(Available records Opens)

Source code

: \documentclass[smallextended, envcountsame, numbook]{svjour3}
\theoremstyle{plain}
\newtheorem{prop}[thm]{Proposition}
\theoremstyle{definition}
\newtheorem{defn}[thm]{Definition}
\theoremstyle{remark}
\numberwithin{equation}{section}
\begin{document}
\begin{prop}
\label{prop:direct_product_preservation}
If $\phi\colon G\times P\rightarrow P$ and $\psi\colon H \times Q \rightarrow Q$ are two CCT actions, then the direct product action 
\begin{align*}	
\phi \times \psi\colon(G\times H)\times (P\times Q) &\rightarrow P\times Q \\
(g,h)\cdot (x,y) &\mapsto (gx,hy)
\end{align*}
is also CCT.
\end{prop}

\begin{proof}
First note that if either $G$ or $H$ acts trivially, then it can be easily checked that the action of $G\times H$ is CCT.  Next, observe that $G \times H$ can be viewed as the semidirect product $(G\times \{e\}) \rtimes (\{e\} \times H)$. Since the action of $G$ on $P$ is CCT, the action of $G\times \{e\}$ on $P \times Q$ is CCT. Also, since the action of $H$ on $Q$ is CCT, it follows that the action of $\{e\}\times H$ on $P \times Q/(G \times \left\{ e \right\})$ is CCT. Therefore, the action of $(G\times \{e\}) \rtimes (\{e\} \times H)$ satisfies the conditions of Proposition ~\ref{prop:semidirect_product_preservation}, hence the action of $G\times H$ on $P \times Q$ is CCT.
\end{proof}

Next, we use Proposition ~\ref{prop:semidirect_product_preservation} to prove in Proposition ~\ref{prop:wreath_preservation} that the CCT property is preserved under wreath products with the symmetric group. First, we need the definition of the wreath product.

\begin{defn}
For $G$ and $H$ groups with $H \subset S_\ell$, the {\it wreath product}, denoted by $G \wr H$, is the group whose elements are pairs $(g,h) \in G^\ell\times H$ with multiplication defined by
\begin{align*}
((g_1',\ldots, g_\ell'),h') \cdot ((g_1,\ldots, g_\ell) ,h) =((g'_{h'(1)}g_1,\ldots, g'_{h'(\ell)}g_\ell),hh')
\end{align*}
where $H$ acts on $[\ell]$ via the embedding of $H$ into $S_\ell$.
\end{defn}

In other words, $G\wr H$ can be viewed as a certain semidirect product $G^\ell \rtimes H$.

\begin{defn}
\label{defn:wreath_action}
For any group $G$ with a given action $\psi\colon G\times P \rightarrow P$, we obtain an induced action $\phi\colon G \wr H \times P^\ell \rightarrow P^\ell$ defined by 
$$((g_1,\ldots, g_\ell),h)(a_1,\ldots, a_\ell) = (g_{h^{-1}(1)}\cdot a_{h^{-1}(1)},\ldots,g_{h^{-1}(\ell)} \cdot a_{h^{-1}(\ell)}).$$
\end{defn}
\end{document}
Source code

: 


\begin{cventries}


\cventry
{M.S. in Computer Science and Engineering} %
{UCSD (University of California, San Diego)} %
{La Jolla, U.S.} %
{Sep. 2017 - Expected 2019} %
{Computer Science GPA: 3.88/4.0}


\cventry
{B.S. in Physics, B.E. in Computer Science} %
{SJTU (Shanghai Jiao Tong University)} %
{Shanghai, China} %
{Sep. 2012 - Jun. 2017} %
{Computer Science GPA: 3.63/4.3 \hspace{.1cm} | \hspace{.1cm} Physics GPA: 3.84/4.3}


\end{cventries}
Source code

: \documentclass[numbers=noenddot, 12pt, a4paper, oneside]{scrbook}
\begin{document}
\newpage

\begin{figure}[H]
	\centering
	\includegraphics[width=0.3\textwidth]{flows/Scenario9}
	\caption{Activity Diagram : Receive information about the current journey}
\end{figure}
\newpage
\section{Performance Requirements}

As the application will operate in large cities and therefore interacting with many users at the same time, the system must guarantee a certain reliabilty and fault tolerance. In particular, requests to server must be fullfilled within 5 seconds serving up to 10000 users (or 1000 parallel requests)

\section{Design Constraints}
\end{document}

(Available records Closes)

» **What you should do**:
Copy out whichever lines of the listing contain the word "rightarrow".

» **Answer to this exercise**:
If $\phi\colon G\times P\rightarrow P$ and $\psi\colon H \times Q \rightarrow Q$ are two CCT actions, then the direct product action 
\phi \times \psi\colon(G\times H)\times (P\times Q) &\rightarrow P\times Q \\
For any group $G$ with a given action $\psi\colon G\times P \rightarrow P$, we obtain an induced action $\phi\colon G \wr H \times P^\ell \rightarrow P^\ell$ defined by 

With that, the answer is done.